#### Work item:
Transcribe the listing that follows in full, omitting pictures.

#### Given records:
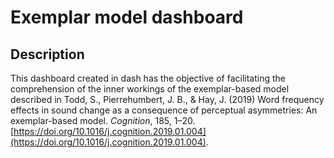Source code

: # Exemplar model dashboard

## Description
This dashboard created in dash has the objective of facilitating the comprehension of the inner workings of the exemplar-based model described in
Todd, S., Pierrehumbert, J. B., & Hay, J. (2019) Word frequency effects in sound change as a consequence of perceptual asymmetries: An exemplar-based model. *Cognition*, 185, 1–20. [https://doi.org/10.1016/j.cognition.2019.01.004](https://doi.org/10.1016/j.cognition.2019.01.004).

#### Reply to the task:
Source code

: # Exemplar model dashboard

## Description
This dashboard created in dash has the objective of facilitating the comprehension of the inner workings of the exemplar-based model described in
Todd, S., Pierrehumbert, J. B., & Hay, J. (2019) Word frequency effects in sound change as a consequence of perceptual asymmetries: An exemplar-based model. *Cognition*, 185, 1–20. [https://doi.org/10.1016/j.cognition.2019.01.004](https://doi.org/10.1016/j.cognition.2019.01.004).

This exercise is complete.